The Ninth Circuit recently ruled on Ambrosio v. Progressive Preferred Insurance Company, a class action dispute over the use of a "projected sold adjustment" (PSA) in calculating market value for totaled vehicles. The PSA, a downward adjustment reflecting negotiated sale prices below list price, was challenged by plaintiffs arguing it failed to account for legitimate reasons for below-list sales or sales above list price, raising claims of breach of contract, breach of the covenant of good faith, unjust enrichment, and declaratory relief.

The district court initially found class certification requirements met under Rule 23(a), but denied certification based on Rule 23(b)(3) due to predominance of individual questions related to actual cash value (ACV) calculations for each insured. A split Ninth Circuit panel affirmed this decision. The majority, referencing prior Ninth Circuit rulings such as Lara v. First National Insurance and Jama v. State Farm, held that unlike in Jama where state law prohibited negotiation adjustments, Arizona law did not make PSA use unlawful or create class-wide liability.

The court emphasized that Progressive's policies did not explicitly forbid PSA, and that damages were not presumed. It noted Progressive could show individualized issues preventing uniform recovery, as some insureds received valuations exceeding those from industry standards like NADA and Kelley Blue Book. This necessitated case-by-case evaluation, undermining class certification.

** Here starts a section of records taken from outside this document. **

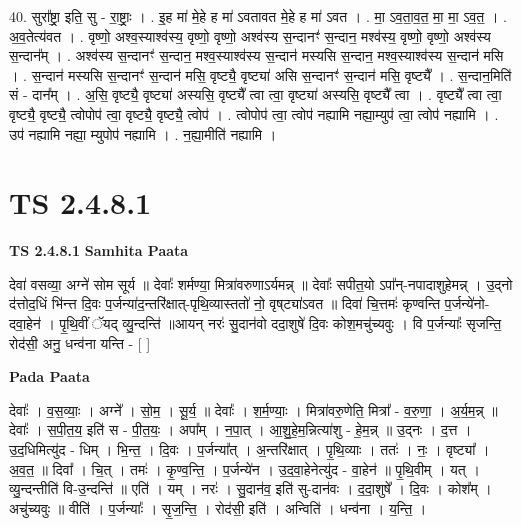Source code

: \documentclass[17pt]{extarticle}
\begin{document}
40. सुरा᳚ष्ट्रा॒ इति॒ सु - रा॒ष्ट्राः॒ । . इ॒ह मा॑ मे॒हे ह मा॑ ऽवतावत मे॒हे ह मा॑ ऽवत । . मा॒ ऽव॒ता॒व॒त॒ मा॒ मा॒ ऽव॒त॒ । . अ॒व॒तेत्य॑वत । . वृष्णो॒ अश्व॒स्याश्व॑स्य॒ वृष्णो॒ वृष्णो॒ अश्व॑स्य स॒न्दानꣳ॑ स॒न्दान॒ मश्व॑स्य॒ वृष्णो॒ वृष्णो॒ अश्व॑स्य स॒न्दान᳚म् । . अश्व॑स्य स॒न्दानꣳ॑ स॒न्दान॒ मश्व॒स्याश्व॑स्य स॒न्दान॑ मस्यसि स॒न्दान॒ मश्व॒स्याश्व॑स्य स॒न्दान॑ मसि । . स॒न्दान॑ मस्यसि स॒न्दानꣳ॑ स॒न्दान॑ मसि॒ वृष्ट्यै॒ वृष्ट्या॑ असि स॒न्दानꣳ॑ स॒न्दान॑ मसि॒ वृष्ट्यै᳚ । . स॒न्दान॒मिति॑ सं - दान᳚म् । . अ॒सि॒ वृष्ट्यै॒ वृष्ट्या॑ अस्यसि॒ वृष्ट्यै᳚ त्वा त्वा॒ वृष्ट्या॑ अस्यसि॒ वृष्ट्यै᳚ त्वा । . वृष्ट्यै᳚ त्वा त्वा॒ वृष्ट्यै॒ वृष्ट्यै॒ त्वोपोप॑ त्वा॒ वृष्ट्यै॒ वृष्ट्यै॒ त्वोप॑ । . त्वोपोप॑ त्वा॒ त्वोप॑ नह्यामि नह्या॒म्युप॑ त्वा॒ त्वोप॑ नह्यामि । . उप॑ नह्यामि नह्या॒ म्युपोप॑ नह्यामि । . न॒ह्या॒मीति॑ नह्यामि । \newline
\pagebreak
{}
\section*{ TS 2.4.8.1 }

\textbf{TS 2.4.8.1 } \newline
\textbf{Samhita Paata} \newline

देवा॑ वसव्या॒ अग्ने॑ सोम सूर्य ॥ देवाः᳚ शर्मण्या॒ मित्रा॑वरुणाऽर्यमन्न् ॥ देवाः᳚ सपीत॒यो ऽपा᳚न्-नपादाशुहेमन्न् । उ॒द्नो द॑त्तोद॒धिं भि॑न्त्त दि॒वः प॒र्जन्या॑द॒न्तरि॑क्षात्-पृथि॒व्यास्ततो॑ नो॒ वृष्‌ट्या॑ऽवत ॥ दिवा॑ चि॒त्तमः॑ कृण्वन्ति प॒र्जन्ये॑नो-दवा॒हेन॑ । पृ॒थि॒वीं ॅयद् व्यु॒न्दन्ति॑ ॥आयन् नरः॑ सु॒दान॑वो ददा॒शुषे॑ दि॒वः कोश॒मचु॑च्यवुः । वि प॒र्जन्याः᳚ सृजन्ति॒ रोद॑सी॒ अनु॒ धन्व॑ना यन्ति - [  ] \newline

\textbf{Pada Paata} \newline

देवाः᳚ । व॒स॒व्याः॒ । अग्ने᳚ । सो॒म॒ । सू॒र्य॒ ॥ देवाः᳚ । श॒र्म॒ण्याः॒ । मित्रा॑वरु॒णेति॒ मित्रा᳚ - व॒रु॒णा॒ । अ॒र्य॒म॒न्न् ॥ देवाः᳚ । स॒पी॒त॒य॒ इति॑ स - पी॒त॒यः॒ । अपा᳚म् । न॒पा॒त् । आ॒शु॒हे॒म॒न्नित्या॑शु - हे॒म॒न्न् ॥ उ॒द्नः । द॒त्त । उ॒द॒धिमित्यु॑द - धिम् । भि॒न्त॒ । दि॒वः ।   प॒र्जन्या᳚त् । अ॒न्तरि॑क्षात् । पृ॒थि॒व्याः । ततः॑ । नः॒ । वृष्ट्या᳚ । अ॒व॒त॒ ॥ दिवा᳚ । चि॒त् । तमः॑ । कृ॒ण्व॒न्ति॒ । प॒र्जन्ये॑न । उ॒द॒वा॒हेनेत्यु॑द - वा॒हेन॑ ॥ पृ॒थि॒वीम् । यत् । व्यु॒न्दन्तीति॑ वि-उ॒न्दन्ति॑ ॥ एति॑ । यम् । नरः॑ । सु॒दान॑व॒ इति॑ सु-दान॑वः । द॒दा॒शुषे᳚ । दि॒वः । कोश᳚म् । अचु॑च्यवुः ॥ वीति॑ । प॒र्जन्याः᳚ । सृ॒ज॒न्ति॒ । रोद॑सी॒ इति॑ । अन्विति॑ । धन्व॑ना । य॒न्ति॒ ।  \newline
\end{document}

Judge Wallach dissented, contesting that the policy did not authorize PSA use beyond market value, age, and condition at loss time. He argued PSA's method breached a duty to correctly calculate ACV since PSA was exclusively a downward, unbalanced adjustment. He challenged the majority’s acceptance of NADA and KBB as policy-authorized valuation tools, and took issue with the majority’s rationale that hypothetical lower valuations would negate injury claims.

The dissent noted conflicts among and within circuits concerning class certification in PSA disputes, highlighting pro-certification rulings by the Eleventh and Tenth Circuits and mixed outcomes in other jurisdictions. Within the Ninth Circuit, Wallach differentiated Lara and Jama, seeing the policy's valuation terms akin to legal prohibitions found in Jama.

The dissent warned the majority’s approach, which permits uninjured class members to limit certification, conflicts with Ninth Circuit en banc decisions like Olean Wholesale Grocery, which broadly favor class inclusion. The Ambrosio plaintiffs have filed for an en banc rehearing to address these contradictions.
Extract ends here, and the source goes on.